» WHAT YOU HAVE TO DO: Which lines of the data below contain "optional"? Please show them all.

━━━ EXTRACTED RECORDS

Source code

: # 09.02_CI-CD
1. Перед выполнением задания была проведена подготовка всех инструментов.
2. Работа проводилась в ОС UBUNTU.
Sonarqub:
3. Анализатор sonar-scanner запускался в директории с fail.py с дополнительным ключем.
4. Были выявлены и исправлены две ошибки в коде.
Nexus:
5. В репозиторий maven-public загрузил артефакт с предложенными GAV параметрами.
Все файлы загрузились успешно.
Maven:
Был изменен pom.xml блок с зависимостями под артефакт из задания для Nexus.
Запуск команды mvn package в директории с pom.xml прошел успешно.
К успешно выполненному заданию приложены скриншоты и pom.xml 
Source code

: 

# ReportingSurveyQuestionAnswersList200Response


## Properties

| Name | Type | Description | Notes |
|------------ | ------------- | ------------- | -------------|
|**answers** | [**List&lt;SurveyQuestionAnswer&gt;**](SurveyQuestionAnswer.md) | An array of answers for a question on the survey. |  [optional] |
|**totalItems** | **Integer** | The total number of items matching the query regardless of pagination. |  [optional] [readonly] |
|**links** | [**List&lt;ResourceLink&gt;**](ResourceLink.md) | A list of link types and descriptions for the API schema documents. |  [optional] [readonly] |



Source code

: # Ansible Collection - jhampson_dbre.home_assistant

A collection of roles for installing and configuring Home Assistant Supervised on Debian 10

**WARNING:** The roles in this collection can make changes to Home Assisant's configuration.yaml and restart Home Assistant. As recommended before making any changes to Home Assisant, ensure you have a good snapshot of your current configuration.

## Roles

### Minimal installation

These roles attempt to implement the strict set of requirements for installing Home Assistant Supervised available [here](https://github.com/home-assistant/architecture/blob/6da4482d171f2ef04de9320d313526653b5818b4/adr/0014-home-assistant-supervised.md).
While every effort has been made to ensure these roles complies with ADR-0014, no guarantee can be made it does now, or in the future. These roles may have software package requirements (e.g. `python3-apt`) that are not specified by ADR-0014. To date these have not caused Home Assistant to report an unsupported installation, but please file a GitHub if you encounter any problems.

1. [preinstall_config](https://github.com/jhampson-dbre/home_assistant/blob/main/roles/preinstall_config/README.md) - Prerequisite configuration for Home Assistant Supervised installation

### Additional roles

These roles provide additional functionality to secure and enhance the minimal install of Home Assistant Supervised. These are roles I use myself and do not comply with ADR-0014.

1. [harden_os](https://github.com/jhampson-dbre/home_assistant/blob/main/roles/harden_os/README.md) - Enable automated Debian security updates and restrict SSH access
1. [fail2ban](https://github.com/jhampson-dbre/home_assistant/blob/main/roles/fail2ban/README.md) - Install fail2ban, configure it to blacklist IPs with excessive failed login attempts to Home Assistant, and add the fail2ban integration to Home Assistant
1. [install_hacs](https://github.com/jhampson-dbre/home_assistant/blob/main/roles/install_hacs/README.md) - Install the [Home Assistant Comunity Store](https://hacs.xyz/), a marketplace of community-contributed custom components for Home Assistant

━━━━━━

» EXERCISE RESPONSE:
|**answers** | [**List&lt;SurveyQuestionAnswer&gt;**](SurveyQuestionAnswer.md) | An array of answers for a question on the survey. |  [optional] |
|**totalItems** | **Integer** | The total number of items matching the query regardless of pagination. |  [optional] [readonly] |
|**links** | [**List&lt;ResourceLink&gt;**](ResourceLink.md) | A list of link types and descriptions for the API schema documents. |  [optional] [readonly] |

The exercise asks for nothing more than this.